> **What the task requires**
After finding the line that contains "수 없는 오류입니다.|", reproduce it and each line below it through the end of the listing, exactly, with nothing added.

━━━━━ Material provided

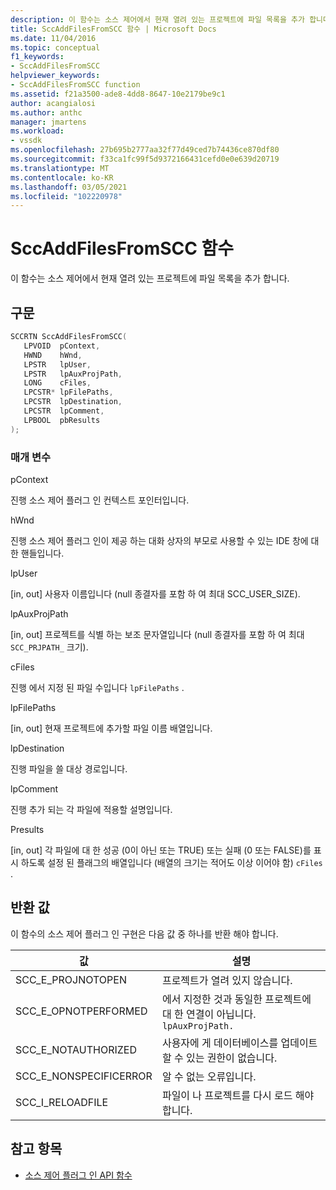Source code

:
 ```yaml
---
description: 이 함수는 소스 제어에서 현재 열려 있는 프로젝트에 파일 목록을 추가 합니다.
title: SccAddFilesFromSCC 함수 | Microsoft Docs
ms.date: 11/04/2016
ms.topic: conceptual
f1_keywords:
- SccAddFilesFromSCC
helpviewer_keywords:
- SccAddFilesFromSCC function
ms.assetid: f21a3500-ade8-4dd8-8647-10e2179be9c1
author: acangialosi
ms.author: anthc
manager: jmartens
ms.workload:
- vssdk
ms.openlocfilehash: 27b695b2777aa32f77d49ced7b74436ce870df80
ms.sourcegitcommit: f33ca1fc99f5d9372166431cefd0e0e639d20719
ms.translationtype: MT
ms.contentlocale: ko-KR
ms.lasthandoff: 03/05/2021
ms.locfileid: "102220978"
---
```

# <a name="sccaddfilesfromscc-function"></a>SccAddFilesFromSCC 함수
이 함수는 소스 제어에서 현재 열려 있는 프로젝트에 파일 목록을 추가 합니다.

## <a name="syntax"></a>구문

```cpp
SCCRTN SccAddFilesFromSCC(
   LPVOID  pContext,
   HWND    hWnd,
   LPSTR   lpUser,
   LPSTR   lpAuxProjPath,
   LONG    cFiles,
   LPCSTR* lpFilePaths,
   LPCSTR  lpDestination,
   LPCSTR  lpComment,
   LPBOOL  pbResults
);
```

### <a name="parameters"></a>매개 변수
 pContext

진행 소스 제어 플러그 인 컨텍스트 포인터입니다.

 hWnd

진행 소스 제어 플러그 인이 제공 하는 대화 상자의 부모로 사용할 수 있는 IDE 창에 대 한 핸들입니다.

 lpUser

[in, out] 사용자 이름입니다 (null 종결자를 포함 하 여 최대 SCC_USER_SIZE).

 lpAuxProjPath

[in, out] 프로젝트를 식별 하는 보조 문자열입니다 (null 종결자를 포함 하 여 최대 `SCC_PRJPATH_` 크기).

 cFiles

진행 에서 지정 된 파일 수입니다 `lpFilePaths` .

 lpFilePaths

[in, out] 현재 프로젝트에 추가할 파일 이름 배열입니다.

 lpDestination

진행 파일을 쓸 대상 경로입니다.

 lpComment

진행 추가 되는 각 파일에 적용할 설명입니다.

 Presults

[in, out] 각 파일에 대 한 성공 (0이 아닌 또는 TRUE) 또는 실패 (0 또는 FALSE)를 표시 하도록 설정 된 플래그의 배열입니다 (배열의 크기는 적어도 이상 이어야 함) `cFiles` .

## <a name="return-value"></a>반환 값
 이 함수의 소스 제어 플러그 인 구현은 다음 값 중 하나를 반환 해야 합니다.

|값|설명|
|-----------|-----------------|
|SCC_E_PROJNOTOPEN|프로젝트가 열려 있지 않습니다.|
|SCC_E_OPNOTPERFORMED|에서 지정한 것과 동일한 프로젝트에 대 한 연결이 아닙니다. `lpAuxProjPath.`|
|SCC_E_NOTAUTHORIZED|사용자에 게 데이터베이스를 업데이트할 수 있는 권한이 없습니다.|
|SCC_E_NONSPECIFICERROR|알 수 없는 오류입니다.|
|SCC_I_RELOADFILE|파일이 나 프로젝트를 다시 로드 해야 합니다.|

## <a name="see-also"></a>참고 항목
- [소스 제어 플러그 인 API 함수](../extensibility/source-control-plug-in-api-functions.md)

━━━━━━━━━━

> **Answer section**
|SCC_E_NONSPECIFICERROR|알 수 없는 오류입니다.|
|SCC_I_RELOADFILE|파일이 나 프로젝트를 다시 로드 해야 합니다.|

## <a name="see-also"></a>참고 항목
- [소스 제어 플러그 인 API 함수](../extensibility/source-control-plug-in-api-functions.md)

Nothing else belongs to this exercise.